Blockchain derived distributed currency beneficiaries: Miners, Users.
Taken to its logical extreme, blockchain currency could ruin the market for the marble facade of nationstate banking, free up a lot of expensive real estate in major cities planet wide, put millions of financial grifters out of work, and give all the savings to the users. Forever. All for the price of a few computers and electricity. And there is nothing to stop or prevent users from using alternative currencies like MPesa or Bitcoin. This train is coming inside the digital commerce world, and eventually crossing over to mainstream human interactions.
So what is my ballpark valuation? Calculate how much of the finance sector is directly related to transactions. Not assets, payments. Roughly zero that out. Now give that to the users of the currency. Not the owners, the users.

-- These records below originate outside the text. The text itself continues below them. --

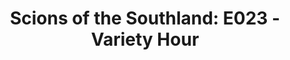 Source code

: ---
layout: post
title: "Scions of the Southland: E023 - Variety Hour"
description: "We’re an Atlanta food and variety sports podcast now."
permalink: https://www.fromtherumbleseat.com/2019/9/16/20867885/scions-of-the-southland-e023-variety-hour-georgia-tech-major-league-soccer-atlanta-sports
--- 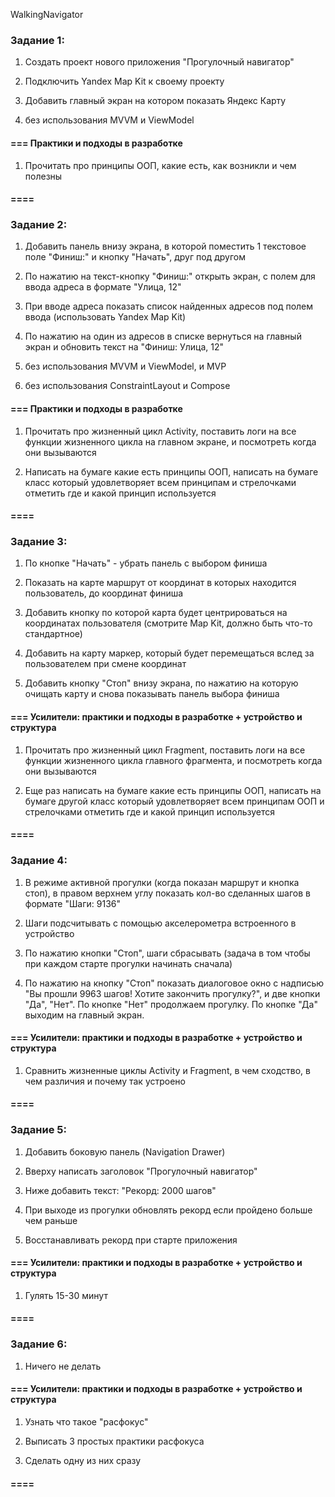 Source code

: WalkingNavigator

### Задание 1:

1. Создать проект нового приложения "Прогулочный навигатор"

2. Подключить Yandex Map Kit к своему проекту

3. Добавить главный экран на котором показать Яндекс Карту

4. без использования MVVM и ViewModel


#### === Практики и подходы в разработке

1. Прочитать про принципы ООП, какие есть, как возникли и чем полезны

#### ====

### Задание 2:

1. Добавить панель внизу экрана, в которой поместить 1 текстовое поле "Финиш:" и кнопку "Начать", друг под другом

2. По нажатию на текст-кнопку "Финиш:" открыть экран, с полем для ввода адреса в формате "Улица, 12"

3. При вводе адреса показать список найденных адресов под полем ввода (использовать Yandex Map Kit)

4. По нажатию на один из адресов в списке вернуться на главный экран и обновить текст на "Финиш: Улица, 12"

5. без использования MVVM и ViewModel, и MVP

6. без использования ConstraintLayout и Compose


#### === Практики и подходы в разработке

1. Прочитать про жизненный цикл Activity, поставить логи на все функции жизненного цикла на главном экране, и посмотреть когда они вызываются

2. Написать на бумаге какие есть принципы ООП, написать на бумаге класс который удовлетворяет всем принципам и стрелочками отметить где и какой принцип используется

#### ====

### Задание 3:

1. По кнопке "Начать" - убрать панель с выбором финиша

2. Показать на карте маршрут от координат  в которых находится пользователь, до координат финиша

3. Добавить кнопку по которой карта будет центрироваться на координатах пользователя (смотрите Map Kit, должно быть что-то стандартное)

4. Добавить на карту маркер, который будет перемещаться вслед за пользователем при смене координат

5. Добавить кнопку "Стоп" внизу экрана, по нажатию на которую очищать карту и снова показывать панель выбора финиша


#### === Усилители: практики и подходы в разработке + устройство и структура

1. Прочитать про жизненный цикл Fragment, поставить логи на все функции жизненного цикла главного фрагмента, и посмотреть когда они вызываются

2. Еще раз написать на бумаге какие есть принципы ООП, написать на бумаге другой класс который удовлетворяет всем принципам ООП и стрелочками отметить где и какой принцип используется

#### ====

### Задание 4:

1. В режиме активной прогулки (когда показан маршрут и кнопка стоп), в правом верхнем углу показать кол-во сделанных шагов в формате "Шаги: 9136"

2. Шаги подсчитывать с помощью акселерометра встроенного в устройство

3. По нажатию кнопки "Стоп", шаги сбрасывать (задача в том чтобы при каждом старте прогулки начинать сначала)

4. По нажатию на кнопку "Стоп" показать диалоговое окно с надписью "Вы прошли 9963 шагов! Хотите закончить прогулку?", и две кнопки "Да", "Нет". По кнопке "Нет" продолжаем прогулку. По кнопке "Да" выходим на главный экран.


#### === Усилители: практики и подходы в разработке + устройство и структура

1. Сравнить жизненные циклы Activity и Fragment, в чем сходство, в чем различия и почему так устроено

#### ====

### Задание 5:

1. Добавить боковую панель (Navigation Drawer)

2. Вверху написать заголовок "Прогулочный навигатор"

3. Ниже добавить текст: "Рекорд: 2000 шагов"

4. При выходе из прогулки обновлять рекорд если пройдено больше чем раньше

5. Восстанавливать рекорд при старте приложения


#### === Усилители: практики и подходы в разработке + устройство и структура

1. Гулять 15-30 минут

#### ====

### Задание 6:

1. Ничего не делать


#### === Усилители: практики и подходы в разработке + устройство и структура

1. Узнать что такое "расфокус"

2. Выписать 3 простых практики расфокуса

3. Сделать одну из них сразу

#### ====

Convert all the world's commodity, land ownership, and asset trading markets to blockchain. Fire all the clerks and close the offices. Traders and their firms remain standing, but all the transaction related activity disappears into the cloud. ETF's and mutual funds will winnow the herd of individual traders and firms down to a handful, mostly involved with setting up new markets or converting existing markets to blockchain. The value saved will go to the users, and to the firms that create and maintain the markets.
Previous financial revolutions accrued power to the politically connected elites at the center of the empire. They own the printing press, they control the interest rates. Blockchain takes power from the 1% and returns it to the rightful owners. As a more precise conveyor of economic information, the productivity gains from blockchains will accrue to everyone. The direct employment and influence of the finance sector will eventually subside, just like automated farming and robotic manufacturing.
The benefits of a successful replacement to our closed financial ecosystem, via bitcoin or otherwise, can be estimated. The network accrues the value to the users. The currency itself is a placeholder.